The close cousin to DOS' cluster number (explained below) in Linux and UNIX
is the inode number. The inode number is stored in a signed(?) 32-bit
integer. YOU control the bytes-per-inode ratio when you make the filesystem
(see man mke2fs). At 1,024 bytes/inode you are "limited" to a single
filesystem (i.e., partition) size of about 2 terabytes (terabyte =
1024*gigabyte). I don't know the legal values of bytes/inode for mke2fs but
other UNIX file systems allow values of 1K, 2K, 4K and 8K.
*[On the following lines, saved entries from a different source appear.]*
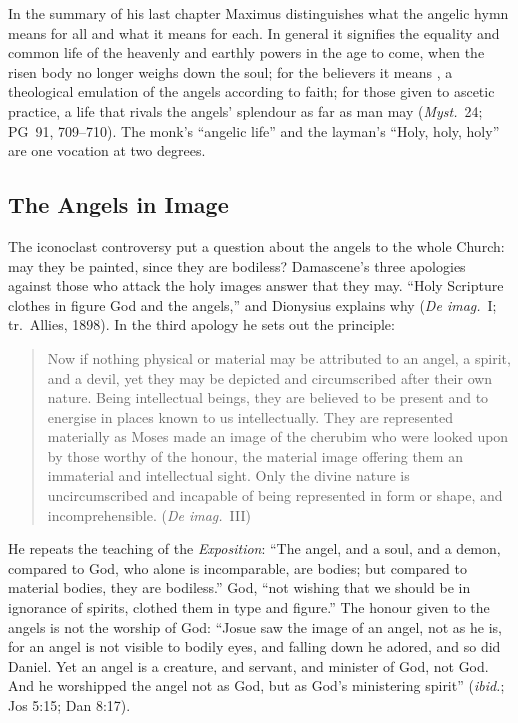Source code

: In the summary of his last chapter Maximus distinguishes what the angelic
hymn means for all and what it means for each. In general it signifies the
equality and common life of the heavenly and earthly powers in the age to
come, when the risen body no longer weighs down the soul; for the believers
it means ,
a theological emulation of the angels according to faith; for those given
to ascetic practice, a life that rivals the angels' splendour as far as man
may (\emph{Myst.}\ 24; PG~91, 709--710). The monk's ``angelic life'' and the
layman's ``Holy, holy, holy'' are one vocation at two degrees.

\sectionguard
\subsection{The Angels in Image}\label{sec:bz-images}

The iconoclast controversy put a question about the angels to the whole
Church: may they be painted, since they are bodiless? Damascene's three
apologies against those who attack the holy images answer that they may.
``Holy Scripture clothes in figure God and the angels,'' and Dionysius
explains why (\emph{De imag.}\ I; tr.\ Allies, 1898). In the third apology
he sets out the principle:

\begin{quote}
Now if nothing physical or material may be attributed to an angel, a
spirit, and a devil, yet they may be depicted and circumscribed after their
own nature. Being intellectual beings, they are believed to be present and
to energise in places known to us intellectually. They are represented
materially as Moses made an image of the cherubim who were looked upon by
those worthy of the honour, the material image offering them an immaterial
and intellectual sight. Only the divine nature is uncircumscribed and
incapable of being represented in form or shape, and incomprehensible.
(\emph{De imag.}\ III)
\end{quote}

\noindent He repeats the teaching of the \emph{Exposition}: ``The angel,
and a soul, and a demon, compared to God, who alone is incomparable, are
bodies; but compared to material bodies, they are bodiless.'' God, ``not
wishing that we should be in ignorance of spirits, clothed them in type and
figure.'' The honour given to the angels is not the worship of God: ``Josue
saw the image of an angel, not as he is, for an angel is not visible to
bodily eyes, and falling down he adored, and so did Daniel. Yet an angel is
a creature, and servant, and minister of God, not God. And he worshipped the
angel not as God, but as God's ministering spirit'' (\emph{ibid.}; Jos
5:15; Dan 8:17).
And since Linux and UNIX "join" filesystems into a single unified directory
tree the size limit on a single filesystem is not near as important as it is
in DOS (IMNSHO).
DOS details for anyone who cares:
The DOS cluster size "problem" is a side-effect of the File Allocation Table
(FAT) design in which every "hunk" of disk space is "addressed" by an index
value. That index value is called the cluster number. The cluster is the
smallest "addressable" unit of disk space in a DOS FAT filesystem (I'm
ignorant of VFAT filesystem structure at the present time) and every single
addressable unit of disk space is represented by an entry in the FAT which
is stored, twice, on the disk.
In the Very Old Days (DOS V2 and earlier) the cluster number was stored (for
example in the directory) in an unsigned 12-bit field. Now it's stored in
an unsigned 16-bit field. An unsigned 16-bit field gives cluster number
that can range between 0 and 65,535 but there are a handful of reserved
values so you can really only have 65,527 clusters.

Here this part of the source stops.